Субэдэй-багатур являлся одним из самых значимых, но в то же время и скрытных участников той политической схватки, он был кукловодом, манипулирующим марионетками, оставаясь при этом в тени. Истинная роль Субэдэя выяснится позже, доказательством того, что за всей чехардой при дворе Великого каана стоял именно он, будут действия Урянхатая, перенявшего от отца его связи и функции и обеспечивавшего утверждение Мункэ на престоле. Но это произойдет лишь в 1251 году, а тогда, зимой 1243/44 годов, Субэдэй прибыл в Монголию и, изучив обстановку на месте, обнаружил, что Туракина произвела массовые перестановки в среде высокопоставленных чиновников. В первую очередь был отстранен от власти главный советник Угэдэя Елюй Чуцай, который скончался в 1243 году, находясь в опале. На месте канцлера по воле Туракины оказалась некая Фатима — скорее всего, персиянка по происхождению: наступило время, когда ключевую роль в управлении империей начали играть женщины. Так, жена Гуюка Огул-Каймыш, кстати меркитка, в этом дамском обществе обрела свою нишу, умудрившись после смерти мужа три года регентствовать. Все они — и Туракина, и Огул-Каймыш, и Фатима — представляли из себя активных противников дома Толуя, а следовательно, и Субэдэя, но у того в среде прекрасного пола был по-настоящему сильный союзник — Соркуктани, мать Мункэ, Хубилая и Хулагу, особенно ненавидевшая Огул-Каймыш, которую, впрочем, по ее приказу в 1252 году утопили. Все эти четыре женщины, каждая в свое время и по мере возможностей, в течение 10 лет управляли империей, творя суд и расправу, изгоняя одних и возвеличивая других. Туракина, скорее всего, была причастна к отравлению Ярослава Всеволодовича, а Огул-Каймыш благоволила его сыну Андрею. Можно однозначно утверждать, что время «бабьего царства» в Монголии было чрезмерно насыщено политическим противостоянием и бесконечными интригами, которым Клеопатра или Екатерина Медичи могли бы поучиться у своих «царственных сестер».

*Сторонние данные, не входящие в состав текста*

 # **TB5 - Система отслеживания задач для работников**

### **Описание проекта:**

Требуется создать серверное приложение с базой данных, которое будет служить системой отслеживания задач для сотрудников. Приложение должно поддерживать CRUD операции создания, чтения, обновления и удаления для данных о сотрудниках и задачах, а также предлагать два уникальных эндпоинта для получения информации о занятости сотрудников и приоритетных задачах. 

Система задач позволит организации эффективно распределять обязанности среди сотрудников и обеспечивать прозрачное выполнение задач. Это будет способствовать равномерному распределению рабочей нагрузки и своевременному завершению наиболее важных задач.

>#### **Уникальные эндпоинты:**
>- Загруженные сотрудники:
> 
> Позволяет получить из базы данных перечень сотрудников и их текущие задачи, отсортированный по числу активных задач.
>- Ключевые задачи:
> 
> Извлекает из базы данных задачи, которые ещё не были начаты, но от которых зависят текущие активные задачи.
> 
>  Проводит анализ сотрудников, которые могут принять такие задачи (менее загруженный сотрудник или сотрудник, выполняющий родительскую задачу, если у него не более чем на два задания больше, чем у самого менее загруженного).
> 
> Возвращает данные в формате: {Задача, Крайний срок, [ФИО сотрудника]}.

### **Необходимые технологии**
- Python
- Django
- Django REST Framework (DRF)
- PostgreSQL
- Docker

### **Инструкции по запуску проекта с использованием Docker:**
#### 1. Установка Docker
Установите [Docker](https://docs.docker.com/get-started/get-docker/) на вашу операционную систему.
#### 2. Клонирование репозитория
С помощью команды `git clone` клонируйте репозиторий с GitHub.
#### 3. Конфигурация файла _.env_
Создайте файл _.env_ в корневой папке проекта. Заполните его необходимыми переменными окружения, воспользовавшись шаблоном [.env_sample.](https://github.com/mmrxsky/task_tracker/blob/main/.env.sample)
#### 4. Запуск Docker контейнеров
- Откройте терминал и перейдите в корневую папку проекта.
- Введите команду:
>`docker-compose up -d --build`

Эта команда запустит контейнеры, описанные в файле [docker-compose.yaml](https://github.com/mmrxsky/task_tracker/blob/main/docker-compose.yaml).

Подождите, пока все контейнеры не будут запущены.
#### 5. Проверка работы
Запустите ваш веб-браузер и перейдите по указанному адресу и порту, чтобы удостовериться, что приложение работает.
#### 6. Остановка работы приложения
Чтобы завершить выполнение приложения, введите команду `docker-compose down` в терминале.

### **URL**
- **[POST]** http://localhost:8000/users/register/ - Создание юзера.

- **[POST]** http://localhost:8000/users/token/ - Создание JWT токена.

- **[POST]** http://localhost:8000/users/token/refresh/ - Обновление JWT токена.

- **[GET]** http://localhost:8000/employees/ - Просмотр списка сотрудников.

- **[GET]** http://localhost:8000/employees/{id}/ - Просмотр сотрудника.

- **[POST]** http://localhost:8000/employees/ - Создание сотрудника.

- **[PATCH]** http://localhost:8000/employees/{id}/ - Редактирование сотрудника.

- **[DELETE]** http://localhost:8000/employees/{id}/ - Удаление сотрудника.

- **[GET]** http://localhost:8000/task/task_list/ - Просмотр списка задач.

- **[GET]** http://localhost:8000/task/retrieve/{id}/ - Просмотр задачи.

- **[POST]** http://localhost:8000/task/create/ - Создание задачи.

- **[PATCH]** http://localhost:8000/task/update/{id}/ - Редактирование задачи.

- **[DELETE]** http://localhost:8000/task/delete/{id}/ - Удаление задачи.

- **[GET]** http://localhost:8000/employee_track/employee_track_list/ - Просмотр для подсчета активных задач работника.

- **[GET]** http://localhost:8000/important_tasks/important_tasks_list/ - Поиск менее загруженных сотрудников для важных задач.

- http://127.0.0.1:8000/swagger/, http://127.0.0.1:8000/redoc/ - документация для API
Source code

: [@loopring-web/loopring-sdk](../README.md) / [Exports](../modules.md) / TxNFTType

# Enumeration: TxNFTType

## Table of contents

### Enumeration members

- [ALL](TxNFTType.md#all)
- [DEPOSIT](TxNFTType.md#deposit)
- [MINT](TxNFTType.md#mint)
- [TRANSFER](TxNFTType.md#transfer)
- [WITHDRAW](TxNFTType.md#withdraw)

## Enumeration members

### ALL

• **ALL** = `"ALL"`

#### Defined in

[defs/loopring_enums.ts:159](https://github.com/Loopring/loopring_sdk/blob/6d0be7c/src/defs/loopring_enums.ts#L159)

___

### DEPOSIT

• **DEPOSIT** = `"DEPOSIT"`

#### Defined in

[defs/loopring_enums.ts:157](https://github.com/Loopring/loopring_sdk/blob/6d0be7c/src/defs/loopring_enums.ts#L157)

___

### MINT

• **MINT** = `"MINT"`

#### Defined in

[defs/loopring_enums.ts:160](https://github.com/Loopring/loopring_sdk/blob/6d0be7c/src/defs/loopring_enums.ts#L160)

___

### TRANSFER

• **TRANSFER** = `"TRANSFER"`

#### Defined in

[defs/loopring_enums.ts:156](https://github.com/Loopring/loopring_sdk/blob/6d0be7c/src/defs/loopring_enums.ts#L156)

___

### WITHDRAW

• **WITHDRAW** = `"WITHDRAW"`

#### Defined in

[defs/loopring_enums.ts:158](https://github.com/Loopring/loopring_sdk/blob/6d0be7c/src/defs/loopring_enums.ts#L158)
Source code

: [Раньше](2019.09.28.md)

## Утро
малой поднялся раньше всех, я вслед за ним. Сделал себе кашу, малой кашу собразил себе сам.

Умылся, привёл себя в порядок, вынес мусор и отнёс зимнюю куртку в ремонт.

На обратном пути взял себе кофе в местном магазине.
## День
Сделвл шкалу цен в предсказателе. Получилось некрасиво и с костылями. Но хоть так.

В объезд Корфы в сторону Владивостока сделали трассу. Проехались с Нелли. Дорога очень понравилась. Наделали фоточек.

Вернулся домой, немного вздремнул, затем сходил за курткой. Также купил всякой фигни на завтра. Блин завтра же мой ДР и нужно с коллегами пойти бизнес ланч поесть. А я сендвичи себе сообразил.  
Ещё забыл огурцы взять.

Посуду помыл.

Представлял ли Субэдэй из себя «кавалера» в столь пестром женском обществе? Конечно, нет. Женщина для него была чем-то сродни добыче или награде за труды. Примером тому пожалованная Субэдэю в жены Угэдэем принцесса Тумегань, ну а при ритуалах и «политесу», заведенных к тому времени в Каракоруме, и поклоны, и ползание на коленках перед троном во время официальных приемов были делом обыденным и само собой разумеющимся. Несомненно, Туракина получала достаточную толику удовольствия, наблюдая с места регентши, как перед ней раскланивается главный враг ее рода, ее кровник[164].
Тем временем весной 1244 года Туракина и угэдэиды собрали курултай, «был сбор на реке Еджир»[165][Л 12, с. 233], однако выборы каана не состоялись, выражаясь современным языком, не собралось необходимого кворума. И немудрено — Бату отсутствовал, Тэмугэ-отчигин мутил воду, а Соркуктани и Субэдэй сделали все для того, чтобы оттянуть утверждение Гуюка. Туракина, используя свой немалый ресурс власти, адекватно восприняла ситуацию, которая медленно, но верно переходила под ее контроль, после того как вслед за Елюй Чуцаем многие высокопоставленные чиновники были удалены от двора — одни в ссылку, другие согласно заслугам зашиты в воловью шкуру, да в омут. Придворные, окружающие пустующий великокаанский трон, неуклонно пополнялись сторонниками и ставленниками регентши.
Субэдэя, как признанного авторитета во всех сферах деятельности, Туракина не могла ни отправить в отставку, ни тем более устранить физически, так как, надо полагать, он, обладая огромным опытом во всех видах «разборок», принимал (впрочем, как всегда) повышенные меры безопасности своей особы. Вместе с тем ситуация достигла того предела, когда могущественной временщице пребывание полководца в главной ставке стало нежелательно, и только этим можно объяснить назначение, кстати, по меркам придворной камарильи, весьма почетное, которое он получил. Субэдэй-багатуру было предписано отправиться в Китай для того, чтобы активизировать военные действия против империи Сун.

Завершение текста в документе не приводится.